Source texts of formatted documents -
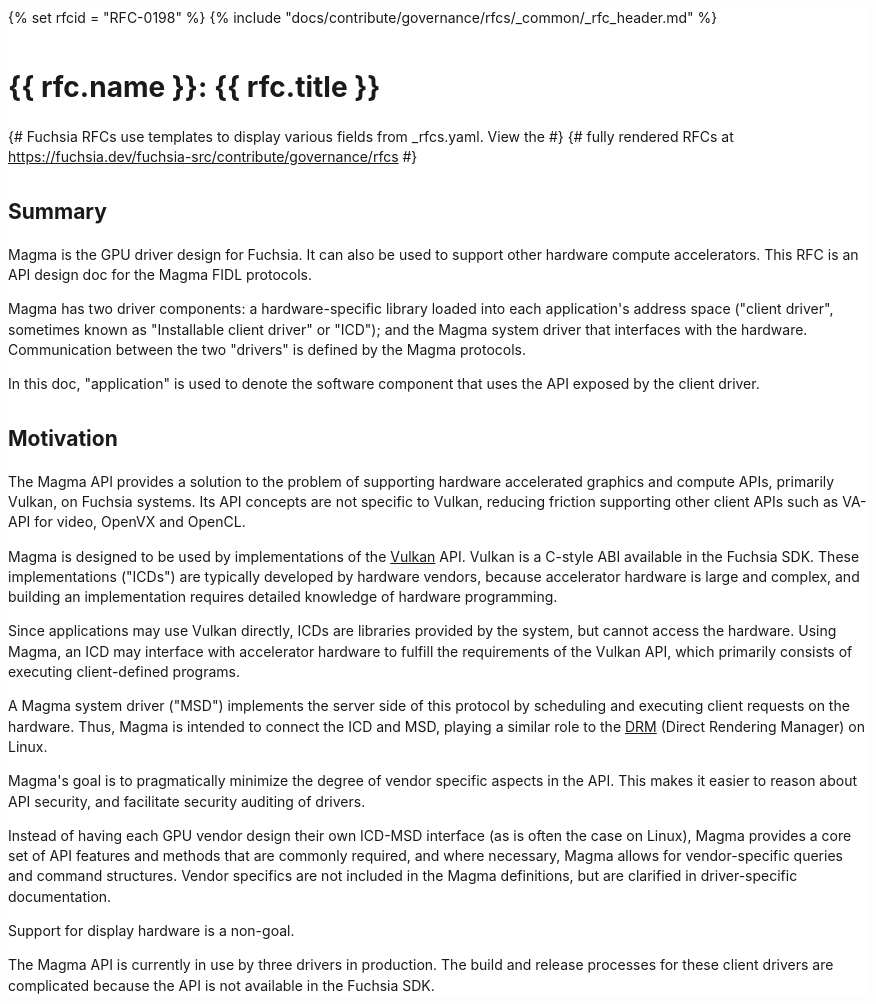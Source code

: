 
{% set rfcid = "RFC-0198" %}
{% include "docs/contribute/governance/rfcs/_common/_rfc_header.md" %}
# {{ rfc.name }}: {{ rfc.title }}
{# Fuchsia RFCs use templates to display various fields from _rfcs.yaml. View the #}
{# fully rendered RFCs at https://fuchsia.dev/fuchsia-src/contribute/governance/rfcs #}






## Summary

Magma is the GPU driver design for Fuchsia. It can also be used to support other hardware
compute accelerators.  This RFC is an API design doc for the Magma FIDL protocols.

Magma has two driver components: a hardware-specific library loaded into each application's
address space ("client driver", sometimes known as "Installable client driver" or "ICD");
and the Magma system driver that interfaces with the hardware. Communication between the two
"drivers" is defined by the Magma protocols.

In this doc, "application" is used to denote the software component that uses the API exposed
by the client driver.

## Motivation

The Magma API provides a solution to the problem of supporting hardware accelerated graphics and
compute APIs, primarily Vulkan, on Fuchsia systems.  Its API concepts are not specific to Vulkan,
reducing friction supporting other client APIs such as VA-API for video, OpenVX and OpenCL.

Magma is designed to be used by implementations of the [Vulkan](https://www.vulkan.org/) API.
Vulkan is a C-style ABI available in the Fuchsia SDK.  These implementations ("ICDs") are typically
developed by hardware vendors, because accelerator hardware is large and complex, and building an
implementation requires detailed knowledge of hardware programming.

Since applications may use Vulkan directly, ICDs are libraries provided by the system, but cannot
access the hardware.  Using Magma, an ICD may interface with accelerator hardware to fulfill the
requirements of the Vulkan API, which primarily consists of executing client-defined programs.

A Magma system driver ("MSD") implements the server side of this protocol by scheduling and
executing client requests on the hardware. Thus, Magma is intended to connect the ICD and MSD,
playing a similar role to the [DRM](https://www.kernel.org/doc/html/v4.18/gpu/index.html) (Direct Rendering Manager) on Linux.

Magma's goal is to pragmatically minimize the degree of vendor specific aspects in the API. This
makes it easier to reason about API security, and facilitate security auditing of drivers.

Instead of having each GPU vendor design their own ICD-MSD interface (as is often the case on
Linux), Magma provides a core set of API features and methods that are commonly required, and where
necessary, Magma allows for vendor-specific queries and command structures. Vendor specifics are
not included in the Magma definitions, but are clarified in driver-specific documentation.

Support for display hardware is a non-goal.

The Magma API is currently in use by three drivers in production.  The build and release processes
for these client drivers are complicated because the API is not available in the Fuchsia SDK.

BRIEF - Pick out the lines above that hold the string "contribute" and show them.

OUTPUT BELOW -
{% include "docs/contribute/governance/rfcs/_common/_rfc_header.md" %}
{# fully rendered RFCs at https://fuchsia.dev/fuchsia-src/contribute/governance/rfcs #}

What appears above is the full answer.